I was getting bored. The thing they don’t tell you about baby siblings is that the cute factor’s effective in small doses, but wears off after a few minutes. So, I got my micro machine aircraft carrier, opened the front storage hatch, and dumped several decades of military aviation onto the blanket: Phantoms, Warthogs, Tomcats, and a hunting‐vest orange spy plane. Greg’s eyes lit up. He laser‐focused on the miniature X‐1, and somewhere Gary Powers’ ears must have burned, because Greg immediately flopped forward onto his hands and crawled towards the toy with the enthusiasm of a Soviet antiaircraft missile. 

“MOM! MOM!!!” She came running, and was equally as thrilled as I was. Is there a lesson here? Thank the Lord, no. There’s an experience: one that makes me smile on a rainy afternoon in the middle of a half‐successful job hunt twenty‐odd years later. While there’s no easily‐taken lesson, there is a memory of the way family members’ lives intertwine. That intertwining is more complicated and beautiful than a moral summation. Edward Hopper once said that if he could paraphrase what was happening in his paintings, there’d be no reason to paint them. Growing up with Greg, as with anyone, was the same.

Point/Counterpoint

This is not to say that raising a child with Down syndrome is easy, or that I mean to be flippant about the feelings of expectant parents. The challenges of raising a child with this condition are unique. However, I’m writing this from the perspective of a sibling, and not a parent. From that different perspective, the difficulties are counterbalanced by having a life made fuller by another family member. From the sibling’s point of view, the kid is not a cataclysm or a cause for concern. They’re another family member, with all that entails. Some kids will find the new baby fun and exciting. Or, if you’ve got an only child who doesn’t want a sibling, they’ll find a new baby annoying. Or, if you have a kid who’s dying for a little brother or sister, the new kid will be a boon. While the diagnosis may be scary for the parents, what your current or future kids will experience from a sibling with Down syndrome isn’t consternation or fear. It’s the complicated, haphazard fullness of human experience, with all that entails. That’s something that defies easy categorization, whether in a fable, an op‐ed, or a policy.

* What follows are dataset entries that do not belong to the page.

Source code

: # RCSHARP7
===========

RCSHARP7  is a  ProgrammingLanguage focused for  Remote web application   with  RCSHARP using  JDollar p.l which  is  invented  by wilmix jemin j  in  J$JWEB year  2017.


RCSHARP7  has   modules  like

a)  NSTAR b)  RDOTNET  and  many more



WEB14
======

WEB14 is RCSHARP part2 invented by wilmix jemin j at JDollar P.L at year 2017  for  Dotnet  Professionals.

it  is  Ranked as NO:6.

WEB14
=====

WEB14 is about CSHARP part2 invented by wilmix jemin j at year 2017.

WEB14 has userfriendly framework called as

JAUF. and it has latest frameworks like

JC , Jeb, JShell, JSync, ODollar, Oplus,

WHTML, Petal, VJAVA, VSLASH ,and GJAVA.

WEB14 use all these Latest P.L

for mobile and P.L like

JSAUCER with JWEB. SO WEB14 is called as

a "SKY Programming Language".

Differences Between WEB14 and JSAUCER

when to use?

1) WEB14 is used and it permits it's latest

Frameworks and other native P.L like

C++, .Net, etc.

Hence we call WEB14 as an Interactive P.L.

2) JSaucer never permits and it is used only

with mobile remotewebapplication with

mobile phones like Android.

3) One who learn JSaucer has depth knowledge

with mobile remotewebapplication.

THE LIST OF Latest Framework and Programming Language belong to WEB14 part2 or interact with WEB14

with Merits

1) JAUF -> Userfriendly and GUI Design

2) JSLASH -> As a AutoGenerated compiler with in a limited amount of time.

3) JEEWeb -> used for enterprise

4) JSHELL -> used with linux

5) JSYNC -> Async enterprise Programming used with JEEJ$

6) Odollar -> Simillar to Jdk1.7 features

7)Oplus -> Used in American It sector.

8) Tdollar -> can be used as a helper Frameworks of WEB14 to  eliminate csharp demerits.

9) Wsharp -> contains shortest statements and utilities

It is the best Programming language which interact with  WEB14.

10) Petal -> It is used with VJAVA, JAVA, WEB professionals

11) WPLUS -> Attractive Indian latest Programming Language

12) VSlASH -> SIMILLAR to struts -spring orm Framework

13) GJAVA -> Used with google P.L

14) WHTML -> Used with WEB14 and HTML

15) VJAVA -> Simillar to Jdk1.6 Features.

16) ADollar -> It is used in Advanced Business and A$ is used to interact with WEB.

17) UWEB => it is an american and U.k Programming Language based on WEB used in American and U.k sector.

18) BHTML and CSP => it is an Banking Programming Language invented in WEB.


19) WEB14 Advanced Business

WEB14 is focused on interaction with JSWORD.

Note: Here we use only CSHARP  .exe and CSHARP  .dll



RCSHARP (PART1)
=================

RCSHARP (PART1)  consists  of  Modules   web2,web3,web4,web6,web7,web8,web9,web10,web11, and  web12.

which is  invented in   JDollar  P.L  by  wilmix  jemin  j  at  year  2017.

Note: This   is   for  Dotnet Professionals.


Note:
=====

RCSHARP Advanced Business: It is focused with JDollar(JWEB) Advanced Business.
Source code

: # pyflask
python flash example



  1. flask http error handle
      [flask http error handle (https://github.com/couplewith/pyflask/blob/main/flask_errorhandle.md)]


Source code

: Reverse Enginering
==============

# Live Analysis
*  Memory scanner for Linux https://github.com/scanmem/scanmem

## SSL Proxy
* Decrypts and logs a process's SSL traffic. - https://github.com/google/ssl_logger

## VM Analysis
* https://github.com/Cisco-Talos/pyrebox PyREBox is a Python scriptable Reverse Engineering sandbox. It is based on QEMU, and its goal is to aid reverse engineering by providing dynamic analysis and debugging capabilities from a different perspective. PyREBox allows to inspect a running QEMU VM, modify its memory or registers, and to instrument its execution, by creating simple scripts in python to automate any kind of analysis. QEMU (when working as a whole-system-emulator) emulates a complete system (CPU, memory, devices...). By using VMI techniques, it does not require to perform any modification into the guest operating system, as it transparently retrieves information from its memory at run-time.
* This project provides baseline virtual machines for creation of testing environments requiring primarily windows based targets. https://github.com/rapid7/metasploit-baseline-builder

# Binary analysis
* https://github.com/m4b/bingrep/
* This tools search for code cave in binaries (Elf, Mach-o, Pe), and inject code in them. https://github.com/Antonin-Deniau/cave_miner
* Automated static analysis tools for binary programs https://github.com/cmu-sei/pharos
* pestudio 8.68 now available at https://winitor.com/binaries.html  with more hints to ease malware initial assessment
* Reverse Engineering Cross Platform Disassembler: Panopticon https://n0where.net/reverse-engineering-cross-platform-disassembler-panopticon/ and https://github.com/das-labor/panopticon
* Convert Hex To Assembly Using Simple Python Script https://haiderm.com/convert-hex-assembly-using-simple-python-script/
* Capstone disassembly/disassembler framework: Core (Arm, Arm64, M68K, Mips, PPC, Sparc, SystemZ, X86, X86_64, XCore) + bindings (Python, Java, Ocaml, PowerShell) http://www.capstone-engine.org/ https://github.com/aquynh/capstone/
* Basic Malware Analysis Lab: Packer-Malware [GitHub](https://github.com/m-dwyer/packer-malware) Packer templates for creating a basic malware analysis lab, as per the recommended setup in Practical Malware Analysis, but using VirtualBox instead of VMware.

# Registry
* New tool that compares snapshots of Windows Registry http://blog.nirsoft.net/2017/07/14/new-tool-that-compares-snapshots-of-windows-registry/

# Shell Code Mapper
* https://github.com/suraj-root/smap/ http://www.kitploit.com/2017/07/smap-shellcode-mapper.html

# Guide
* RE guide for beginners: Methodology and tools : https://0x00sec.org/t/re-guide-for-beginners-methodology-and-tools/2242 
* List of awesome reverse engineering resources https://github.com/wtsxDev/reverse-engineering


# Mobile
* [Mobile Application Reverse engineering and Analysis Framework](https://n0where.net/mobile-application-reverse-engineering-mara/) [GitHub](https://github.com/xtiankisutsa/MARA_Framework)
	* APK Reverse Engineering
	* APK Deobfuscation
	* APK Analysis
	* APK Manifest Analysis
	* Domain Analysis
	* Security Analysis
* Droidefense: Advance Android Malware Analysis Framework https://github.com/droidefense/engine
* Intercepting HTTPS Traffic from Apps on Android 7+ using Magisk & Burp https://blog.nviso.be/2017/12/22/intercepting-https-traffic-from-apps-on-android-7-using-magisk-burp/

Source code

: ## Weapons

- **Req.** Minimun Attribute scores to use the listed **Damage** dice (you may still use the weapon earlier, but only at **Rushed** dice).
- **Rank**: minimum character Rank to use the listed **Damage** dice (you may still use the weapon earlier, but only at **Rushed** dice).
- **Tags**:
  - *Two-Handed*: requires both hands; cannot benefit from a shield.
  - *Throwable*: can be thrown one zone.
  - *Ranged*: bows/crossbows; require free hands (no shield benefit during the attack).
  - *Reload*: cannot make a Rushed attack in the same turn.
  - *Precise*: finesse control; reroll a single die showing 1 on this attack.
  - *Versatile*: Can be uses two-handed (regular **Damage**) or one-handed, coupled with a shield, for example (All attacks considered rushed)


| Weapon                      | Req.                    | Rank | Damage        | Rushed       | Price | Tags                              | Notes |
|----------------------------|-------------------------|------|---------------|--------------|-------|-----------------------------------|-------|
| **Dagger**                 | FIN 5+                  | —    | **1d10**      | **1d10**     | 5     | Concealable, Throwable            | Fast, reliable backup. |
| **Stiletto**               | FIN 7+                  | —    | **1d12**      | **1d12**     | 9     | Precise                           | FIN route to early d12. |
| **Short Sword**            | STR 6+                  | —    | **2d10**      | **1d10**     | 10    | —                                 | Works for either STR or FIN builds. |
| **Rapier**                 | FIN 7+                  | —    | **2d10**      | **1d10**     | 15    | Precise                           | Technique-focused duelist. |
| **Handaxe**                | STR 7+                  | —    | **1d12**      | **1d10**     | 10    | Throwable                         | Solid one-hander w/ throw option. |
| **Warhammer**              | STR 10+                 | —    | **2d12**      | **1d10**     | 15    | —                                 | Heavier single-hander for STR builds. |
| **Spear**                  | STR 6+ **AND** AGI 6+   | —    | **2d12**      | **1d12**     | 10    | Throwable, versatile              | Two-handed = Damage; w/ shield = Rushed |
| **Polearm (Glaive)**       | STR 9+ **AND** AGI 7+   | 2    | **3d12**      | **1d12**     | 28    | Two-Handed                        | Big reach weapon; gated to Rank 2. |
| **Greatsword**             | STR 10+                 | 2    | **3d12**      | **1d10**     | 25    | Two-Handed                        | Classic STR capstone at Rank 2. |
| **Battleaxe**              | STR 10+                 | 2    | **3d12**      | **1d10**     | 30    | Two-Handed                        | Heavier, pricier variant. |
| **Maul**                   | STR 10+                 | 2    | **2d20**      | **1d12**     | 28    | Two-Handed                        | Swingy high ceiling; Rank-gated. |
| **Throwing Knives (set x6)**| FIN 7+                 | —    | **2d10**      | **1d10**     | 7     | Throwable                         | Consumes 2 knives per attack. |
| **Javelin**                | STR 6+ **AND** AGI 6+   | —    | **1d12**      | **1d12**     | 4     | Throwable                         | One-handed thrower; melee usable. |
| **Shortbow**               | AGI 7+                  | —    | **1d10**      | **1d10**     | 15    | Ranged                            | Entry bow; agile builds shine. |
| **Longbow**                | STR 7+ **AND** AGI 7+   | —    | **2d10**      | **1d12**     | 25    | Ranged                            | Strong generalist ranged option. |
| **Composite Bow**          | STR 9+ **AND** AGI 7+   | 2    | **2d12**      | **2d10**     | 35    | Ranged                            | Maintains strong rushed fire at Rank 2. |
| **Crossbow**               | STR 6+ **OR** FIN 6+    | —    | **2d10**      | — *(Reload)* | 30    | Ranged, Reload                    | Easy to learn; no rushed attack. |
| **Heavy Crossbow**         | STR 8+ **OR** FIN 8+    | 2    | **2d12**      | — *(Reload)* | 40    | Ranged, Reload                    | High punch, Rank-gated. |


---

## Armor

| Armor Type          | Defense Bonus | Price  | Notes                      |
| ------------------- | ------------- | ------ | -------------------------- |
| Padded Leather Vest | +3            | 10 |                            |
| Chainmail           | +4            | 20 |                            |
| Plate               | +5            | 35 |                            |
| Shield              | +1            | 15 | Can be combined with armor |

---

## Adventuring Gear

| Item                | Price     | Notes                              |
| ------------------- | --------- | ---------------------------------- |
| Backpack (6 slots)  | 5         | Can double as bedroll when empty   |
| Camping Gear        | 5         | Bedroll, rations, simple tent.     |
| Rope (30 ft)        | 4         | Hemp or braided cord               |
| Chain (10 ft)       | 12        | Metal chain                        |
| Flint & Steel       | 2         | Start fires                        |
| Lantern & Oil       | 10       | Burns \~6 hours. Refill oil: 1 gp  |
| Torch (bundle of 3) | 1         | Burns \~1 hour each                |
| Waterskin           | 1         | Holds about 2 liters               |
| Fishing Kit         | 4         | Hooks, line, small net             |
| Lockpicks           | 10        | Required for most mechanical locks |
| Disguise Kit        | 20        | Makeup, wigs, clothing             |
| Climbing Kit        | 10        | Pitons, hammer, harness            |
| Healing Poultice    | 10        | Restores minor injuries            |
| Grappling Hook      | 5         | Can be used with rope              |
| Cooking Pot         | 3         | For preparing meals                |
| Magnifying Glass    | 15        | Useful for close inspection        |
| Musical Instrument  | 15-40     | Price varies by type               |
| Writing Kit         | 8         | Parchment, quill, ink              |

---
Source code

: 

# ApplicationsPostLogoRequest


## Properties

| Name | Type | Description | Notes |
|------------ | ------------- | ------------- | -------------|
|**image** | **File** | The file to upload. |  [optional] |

It’s impossible for me not to compare a child’s openness to the sterile myopia of many politicians and academics. For instance, there’s hatemonger Richard Dawkins, telling a woman who had a baby with Down syndrome to murder her newborn child and “start over.” There’s any number of politicians who mournfully speak of differently abled kids as “burdens,” then coincidentally receive thousands from Planned Parenthood, who account for many of the 67‐85% of babies with a prenatal diagnosis of Down syndrome murdered in the womb. There’s the anonymous high‐achieving father who actually said, “if he can’t grow up to have a shot at being President, we don’t want him.” I’d be well within bounds to call those people’s myopia, monstrous. But that would reduce them to characters in a fable, too. Thinking of the openness Greg inspires, I realize hating them is too simplistic a response to their ignorance. Instead, I feel a subtler and more difficult emotion: pity. How can anyone see the complexity, interconnectedness, and haphazard beauty of any life as a “burden?” 

But I could be missing the bigger picture. I don’t care for fables, but maybe the Primum Mobile does. Maybe there is fable‐like purpose behind Greg and I having been born to the same parents. But that’s not something I’ll know, in any full sense, while still alive. In the meantime, all any of us can do is accept the frustrating, beautiful, happenstance way normal is complicated, and complicated is normal.

Navigating the tension between those two is, I’d argue, a decent characterization of the human experience. It’s also a decent characterization of faith.